Let's take a look at the data. First, we'll use ratings to create a collaborative filtering algorithm. Then, we'll use movie metadata to find similar movies.

In [None]:
import numpy as np
import pandas as pd

In [None]:
movies_metadata = pd.read_csv('./data/movies_metadata.csv')
ratings = pd.read_csv('./data/ratings_small.csv')

In [None]:
movies_metadata.head()

In [None]:
C = movies_metadata['vote_average'].mean()
m = movies_metadata['vote_count'].quantile(0.9)

q_movies = movies_metadata.copy().loc[movies_metadata['vote_count'] >= m]

In [None]:
def weighted_rating(x, m=m, C=C):
    v = x['vote_count']
    R = x['vote_average']
    return (v/(v+m) * R) + (m/(m+v) * C)

q_movies['score'] = q_movies.apply(weighted_rating, axis=1)
q_movies = q_movies.sort_values('score', ascending=False)

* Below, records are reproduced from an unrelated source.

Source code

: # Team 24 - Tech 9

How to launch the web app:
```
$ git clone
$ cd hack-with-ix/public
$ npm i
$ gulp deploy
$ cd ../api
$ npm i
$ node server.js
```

q_movies[['title', 'vote_count', 'vote_average', 'score']].head(10)

In [None]:
ratings = pd.read_csv("./data/ratings_small.csv")
print(ratings.head())
print(len(ratings))

In [None]:
print(len(ratings[['userId']].drop_duplicates()))

In [None]:
from surprise import Reader, Dataset, SVD
from surprise.model_selection import cross_validate

reader = Reader()
data = Dataset.load_from_df(ratings[['userId', 'movieId', 'rating']], reader)

svd = SVD()
cross_validate(svd, data, measures=['RMSE', 'MAE'], cv=5, verbose=True)

In [None]:
pred = [svd.predict(1, i).est for i in range(100)]

In [None]:
print(pred)

Problem: new users or new ratings by existing users are expected to come in quickly. It's not really feasible to retrain the entire model each time a new ratings comes in. Unfortunately, common implementations of SVD of even KNN-based collaborative filtering algorithms do not support online-learning for new ratings without retraining the whole model.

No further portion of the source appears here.